Um ponto abordado durante a Confexpo foi o das mudanças registadas nas feiras. Todos reconhecem que elas estão mudando, embora a sua existência continue a fazer sentido pois potencializam o relacionamento. E a primeira mudança está relacionada com a alteração do tipo de visitantes. Hoje quem vai a uma feira sabe o que procura, marca reuniões com os players do seu mercado e organiza minuciosamente a sua visita. É por isto que empresas que vão a feiras, querem um evento dirigido ao seu ramo de negócio e, é igualmente por isso, que os expositores e organizadores devem responder com novas dinâmicas e mecanismos que vão de encontro ao que os visitantes procuram. Um das tendências são, justamente, feiras mais focadas, segmentadas e de nicho que respondem concretamente às necessidades dos visitantes.
Assim, durante os vários painéis da Confexpo foi possível concluir que as oportunidades não deixaram de existir, pelo contrário, estão mudando e que, por isso mesmo, cabe aos promotores dos eventos perceber que são cada vez menos vendedores de metros quadrados e cada vez mais geradores de oportunidades de negócio. António Brito reforçou isto, afirmando que, “atualmente as empresas procuram visibilidade, e isso já não se consegue apenas com um stand de maior dimensão, mas sim com elementos que marquem a diferença face aos seus concorrentes.”
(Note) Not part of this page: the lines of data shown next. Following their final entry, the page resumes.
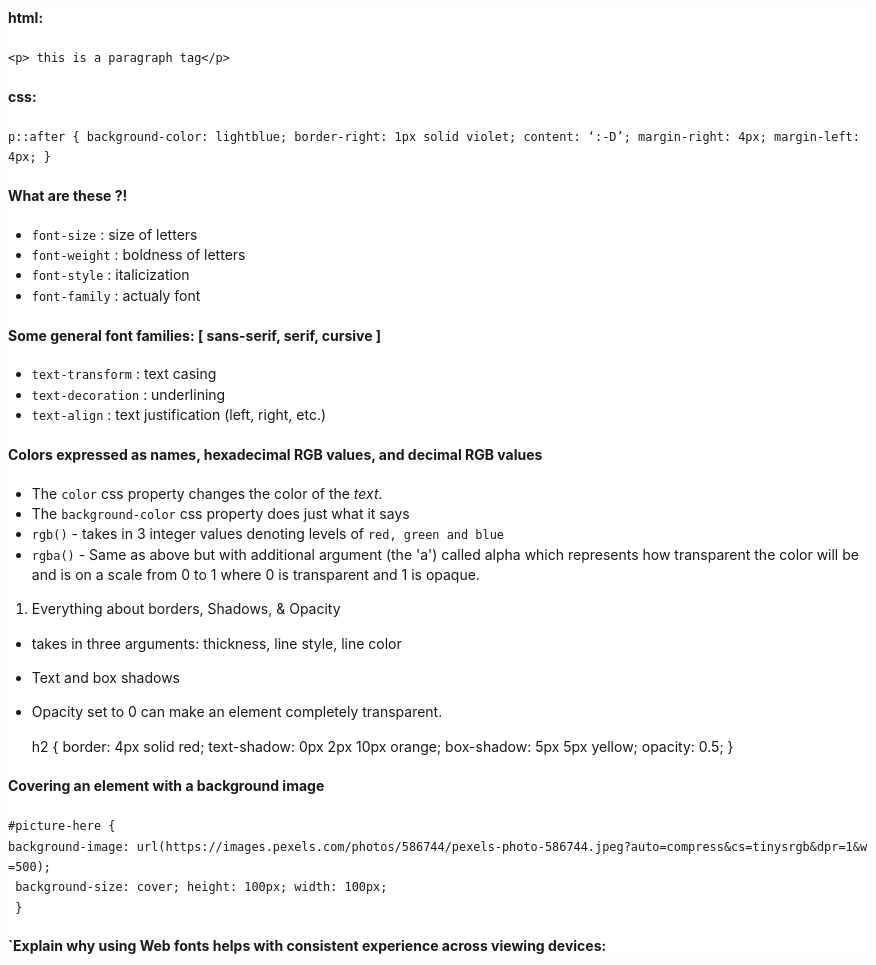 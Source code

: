 #### html:

    <p> this is a paragraph tag</p>

#### css:

    p::after { background-color: lightblue; border-right: 1px solid violet; content: ‘:-D’; margin-right: 4px; margin-left: 4px; }

#### What are these ?!

-   <span id="aab8">`font-size` : size of letters</span>
-   <span id="7c4a">`font-weight` : boldness of letters</span>
-   <span id="ce51">`font-style` : italicization</span>
-   <span id="7389">`font-family` : actualy font</span>

#### Some general font families: \[ sans-serif, serif, cursive \]

-   <span id="5081">`text-transform` : text casing</span>
-   <span id="7665">`text-decoration` : underlining</span>
-   <span id="2919">`text-align` : text justification (left, right, etc.)</span>

#### Colors expressed as names, hexadecimal RGB values, and decimal RGB values

-   <span id="4194">The `color` css property changes the color of the *text*.</span>
-   <span id="5084">The `background-color` css property does just what it says</span>
-   <span id="dd49">`rgb()` - takes in 3 integer values denoting levels of `red, green and blue`</span>
-   <span id="17b7">`rgba()` - Same as above but with additional argument (the 'a') called alpha which represents how transparent the color will be and is on a scale from 0 to 1 where 0 is transparent and 1 is opaque.</span>

1.  <span id="5af0">Everything about borders, Shadows, & Opacity</span>

-   <span id="c169">takes in three arguments: thickness, line style, line color</span>
-   <span id="9096">Text and box shadows</span>
-   <span id="4b11">Opacity set to 0 can make an element completely transparent.</span>



    h2 { border: 4px solid red; text-shadow: 0px 2px 10px orange; box-shadow: 5px 5px yellow; opacity: 0.5; }

#### Covering an element with a background image

    #picture-here { 
    background-image: url(https://images.pexels.com/photos/586744/pexels-photo-586744.jpeg?auto=compress&cs=tinysrgb&dpr=1&w=500);
     background-size: cover; height: 100px; width: 100px;
     }

#### \`Explain why using Web fonts helps with consistent experience across viewing devices:
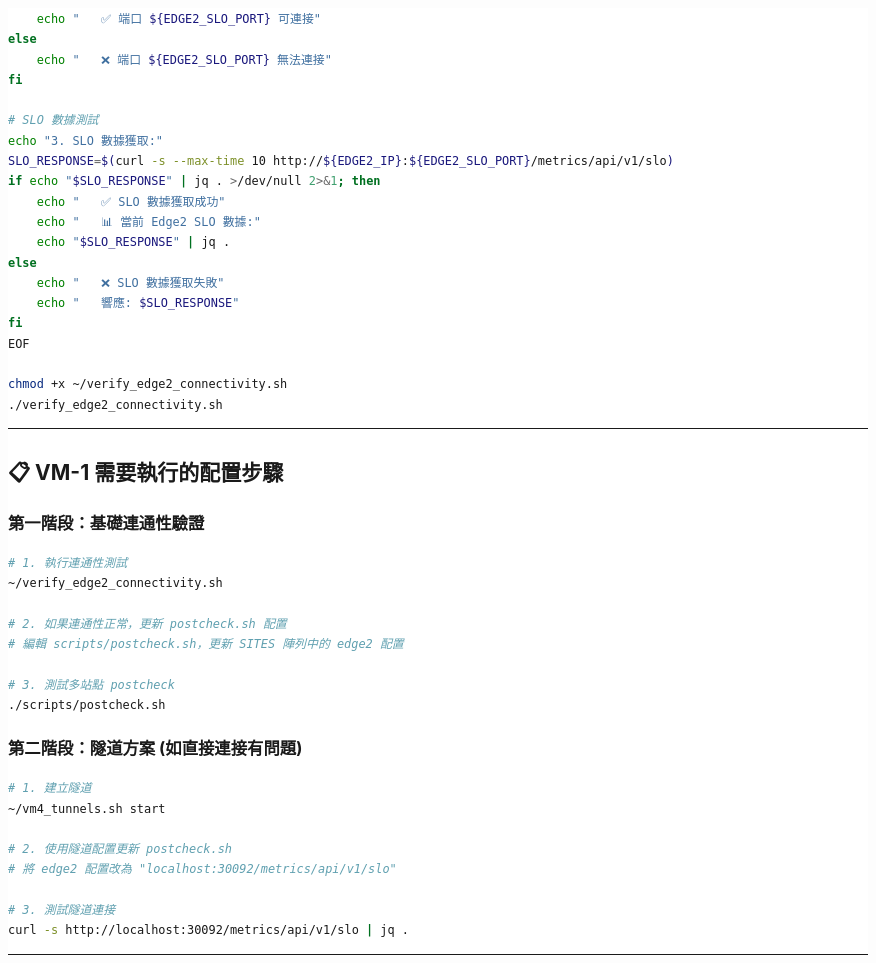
 ```bash
    echo "   ✅ 端口 ${EDGE2_SLO_PORT} 可連接"
else
    echo "   ❌ 端口 ${EDGE2_SLO_PORT} 無法連接"
fi

# SLO 數據測試
echo "3. SLO 數據獲取:"
SLO_RESPONSE=$(curl -s --max-time 10 http://${EDGE2_IP}:${EDGE2_SLO_PORT}/metrics/api/v1/slo)
if echo "$SLO_RESPONSE" | jq . >/dev/null 2>&1; then
    echo "   ✅ SLO 數據獲取成功"
    echo "   📊 當前 Edge2 SLO 數據:"
    echo "$SLO_RESPONSE" | jq .
else
    echo "   ❌ SLO 數據獲取失敗"
    echo "   響應: $SLO_RESPONSE"
fi
EOF

chmod +x ~/verify_edge2_connectivity.sh
./verify_edge2_connectivity.sh
```

---

## 📋 VM-1 需要執行的配置步驟

### 第一階段：基礎連通性驗證
```bash
# 1. 執行連通性測試
~/verify_edge2_connectivity.sh

# 2. 如果連通性正常，更新 postcheck.sh 配置
# 編輯 scripts/postcheck.sh，更新 SITES 陣列中的 edge2 配置

# 3. 測試多站點 postcheck
./scripts/postcheck.sh
```

### 第二階段：隧道方案 (如直接連接有問題)
```bash
# 1. 建立隧道
~/vm4_tunnels.sh start

# 2. 使用隧道配置更新 postcheck.sh
# 將 edge2 配置改為 "localhost:30092/metrics/api/v1/slo"

# 3. 測試隧道連接
curl -s http://localhost:30092/metrics/api/v1/slo | jq .
```

---

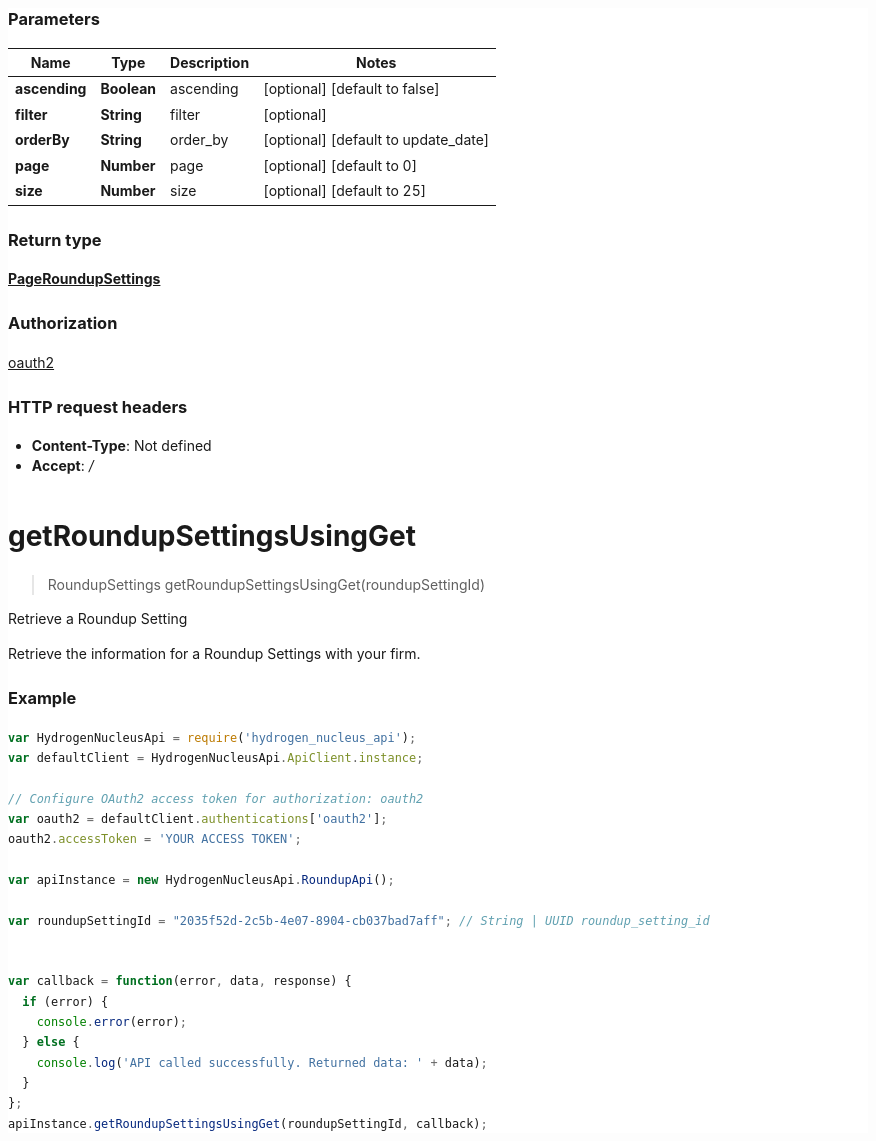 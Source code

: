### Parameters

Name | Type | Description  | Notes
------------- | ------------- | ------------- | -------------
 **ascending** | **Boolean**| ascending | [optional] [default to false]
 **filter** | **String**| filter | [optional] 
 **orderBy** | **String**| order_by | [optional] [default to update_date]
 **page** | **Number**| page | [optional] [default to 0]
 **size** | **Number**| size | [optional] [default to 25]

### Return type

[**PageRoundupSettings**](PageRoundupSettings.md)

### Authorization

[oauth2](../README.md#oauth2)

### HTTP request headers

 - **Content-Type**: Not defined
 - **Accept**: */*

<a name="getRoundupSettingsUsingGet"></a>
# **getRoundupSettingsUsingGet**
> RoundupSettings getRoundupSettingsUsingGet(roundupSettingId)

Retrieve a Roundup Setting

Retrieve the information for a Roundup Settings with your firm.

### Example
```javascript
var HydrogenNucleusApi = require('hydrogen_nucleus_api');
var defaultClient = HydrogenNucleusApi.ApiClient.instance;

// Configure OAuth2 access token for authorization: oauth2
var oauth2 = defaultClient.authentications['oauth2'];
oauth2.accessToken = 'YOUR ACCESS TOKEN';

var apiInstance = new HydrogenNucleusApi.RoundupApi();

var roundupSettingId = "2035f52d-2c5b-4e07-8904-cb037bad7aff"; // String | UUID roundup_setting_id


var callback = function(error, data, response) {
  if (error) {
    console.error(error);
  } else {
    console.log('API called successfully. Returned data: ' + data);
  }
};
apiInstance.getRoundupSettingsUsingGet(roundupSettingId, callback);
```
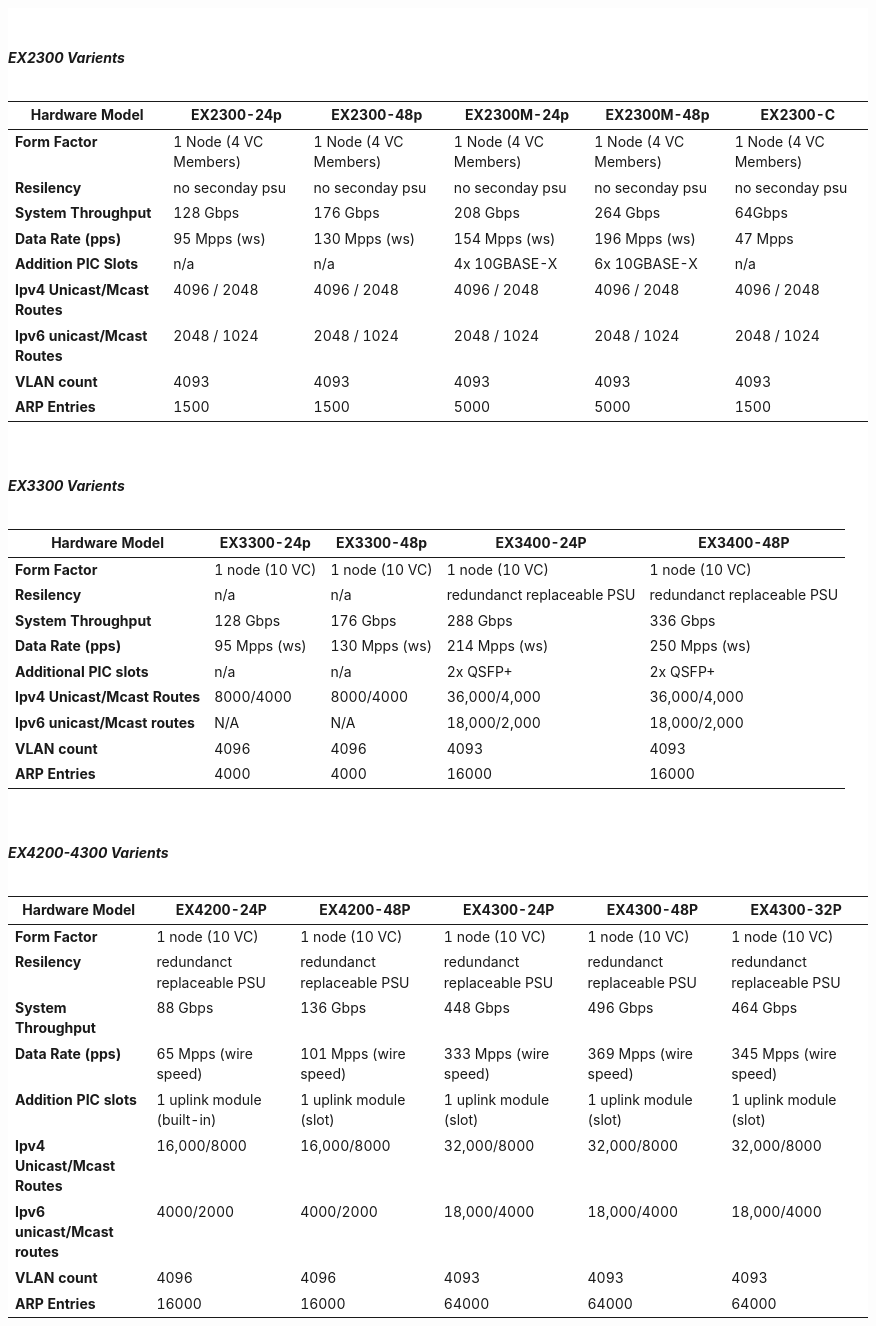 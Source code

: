 <br>

###### **_EX2300 Varients_** 

| Hardware Model            	| EX2300-24p            	| EX2300-48p            	| EX2300M-24p           	| EX2300M-48p           	| EX2300-C              	|
|---------------------------	|-----------------------	|-----------------------	|-----------------------	|-----------------------	|-----------------------	|
| **Form Factor**               	| 1 Node (4 VC Members) 	| 1 Node (4 VC Members) 	| 1 Node (4 VC Members) 	| 1 Node (4 VC Members) 	| 1 Node (4 VC Members) 	|
| **Resilency**                 	| no seconday psu       	| no seconday psu       	| no seconday psu       	| no seconday psu       	| no seconday psu       	|
| **System Throughput**         	| 128 Gbps              	| 176 Gbps              	| 208 Gbps              	| 264 Gbps              	| 64Gbps                	|
| **Data Rate (pps)**           	| 95 Mpps (ws)          	| 130 Mpps (ws)         	| 154 Mpps (ws)         	| 196 Mpps (ws)         	| 47 Mpps               	|
| **Addition PIC Slots**        	| n/a                   	| n/a                   	| 4x 10GBASE-X          	| 6x 10GBASE-X          	| n/a                   	|
| **Ipv4 Unicast/Mcast Routes** 	| 4096 / 2048           	| 4096 / 2048           	| 4096 / 2048           	| 4096 / 2048           	| 4096 / 2048           	|
| **Ipv6 unicast/Mcast Routes** 	| 2048 / 1024           	| 2048 / 1024           	| 2048 / 1024           	| 2048 / 1024           	| 2048 / 1024           	|
| **VLAN count**                	| 4093                  	| 4093                  	| 4093                  	| 4093                  	| 4093                  	|
| **ARP Entries**               	| 1500                  	| 1500                  	| 5000                  	| 5000                  	| 1500                  	

<br>

###### **_EX3300 Varients_** 

| Hardware Model            	| EX3300-24p     	| EX3300-48p     	| EX3400-24P                 	| EX3400-48P                 	|
|---------------------------	|----------------	|----------------	|----------------------------	|----------------------------	|
| **Form Factor**               	| 1 node (10 VC) 	| 1 node (10 VC) 	| 1 node (10 VC)             	| 1 node (10 VC)             	|
| **Resilency**                 	| n/a            	| n/a            	| redundanct replaceable PSU 	| redundanct replaceable PSU 	|
| **System Throughput**         	| 128 Gbps       	| 176 Gbps       	| 288 Gbps                   	| 336 Gbps                   	|
| **Data Rate (pps)**           	| 95 Mpps (ws)   	| 130 Mpps (ws)  	| 214 Mpps (ws)              	| 250 Mpps (ws)              	|
| **Additional PIC slots**        	| n/a            	| n/a            	| 2x QSFP+                   	| 2x QSFP+                   	|
| **Ipv4 Unicast/Mcast Routes** 	| 8000/4000      	| 8000/4000      	| 36,000/4,000               	| 36,000/4,000               	|
| **Ipv6 unicast/Mcast routes** 	| N/A            	| N/A            	| 18,000/2,000               	| 18,000/2,000               	|
| **VLAN count**                	| 4096           	| 4096           	| 4093                       	| 4093                       	|
| **ARP Entries**               	| 4000           	| 4000           	| 16000                      	| 16000                      	|

<br>

###### **_EX4200-4300 Varients_** 

| Hardware Model            	| EX4200-24P                 	| EX4200-48P                 	| EX4300-24P                 	| EX4300-48P                 	| EX4300-32P                 	|
|---------------------------	|----------------------------	|----------------------------	|----------------------------	|----------------------------	|----------------------------	|
| **Form Factor**               	| 1 node (10 VC)             	| 1 node (10 VC)             	| 1 node (10 VC)             	| 1 node (10 VC)             	| 1 node (10 VC)             	|
| **Resilency**                 	| redundanct replaceable PSU 	| redundanct replaceable PSU 	| redundanct replaceable PSU 	| redundanct replaceable PSU 	| redundanct replaceable PSU 	|
| **System Throughput**         	| 88 Gbps                    	| 136 Gbps                   	| 448 Gbps                   	| 496 Gbps                   	| 464 Gbps                   	|
| **Data Rate (pps)**           	| 65 Mpps (wire speed)       	| 101 Mpps (wire speed)      	| 333 Mpps (wire speed)      	| 369 Mpps (wire speed)      	| 345 Mpps (wire speed)      	|
| **Addition PIC slots**       	| 1 uplink module (built-in) 	| 1 uplink module (slot)     	| 1 uplink module (slot)     	| 1 uplink module (slot)     	| 1 uplink module (slot)     	|
| **Ipv4 Unicast/Mcast Routes** 	| 16,000/8000                	| 16,000/8000                	| 32,000/8000                	| 32,000/8000                	| 32,000/8000                	|
| **Ipv6 unicast/Mcast routes** 	| 4000/2000                  	| 4000/2000                  	| 18,000/4000                	| 18,000/4000                	| 18,000/4000                	|
| **VLAN count**                	| 4096                       	| 4096                       	| 4093                       	| 4093                       	| 4093                       	|
| **ARP Entries**               	| 16000                      	| 16000                      	| 64000                      	| 64000                      	| 64000                      	|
Questionado sobre se os portugueses têm capacidade de exportar formatos inovadores em matéria de realização de feiras e eventos, nomeadamente para países com influência portuguesa e espanhola, Brito considerou que “sim, que há formatos que podem, e devem ser exportados para outros mercados”, sublinhando, no entanto, que “é preciso dar atenção às diferenças culturais entre os países e, sobretudo, perceber bem qual o mercado em que se pretende entrar e, se for preciso, adaptar o conceito dessa feira ou evento ao país em questão.”
No final do evento, algumas empresas portuguesas falaram sobre a sua experiência em feiras internacionais e dos cuidados que devem ter para que o investimento seja um sucesso e se traduza em retorno efetivo.
A Confexpo terminou com a cerimónia de entrega dos diplomas do CEM – Certified in Exhibition Management, certificados que reconhecem e atestam a capacidade dos profissionais em exercer e desenvolver atividades de gestão na realização de eventos a nível internacional.
Sobre o balanço da Confexpo, António Brito definiu o resultado final como “extremamente positivo, tendo correspondido às expectativas, sobretudo porque o público se mostrou muito interessado e satisfeito com o conteúdo e os oradores. O objetivo maior foi cumprido, e esse passou por fornecer informação e conhecimento às empresas que estão, ou vão iniciar, um processo de internacionalização e que querem faze-lo com absoluto sucesso”.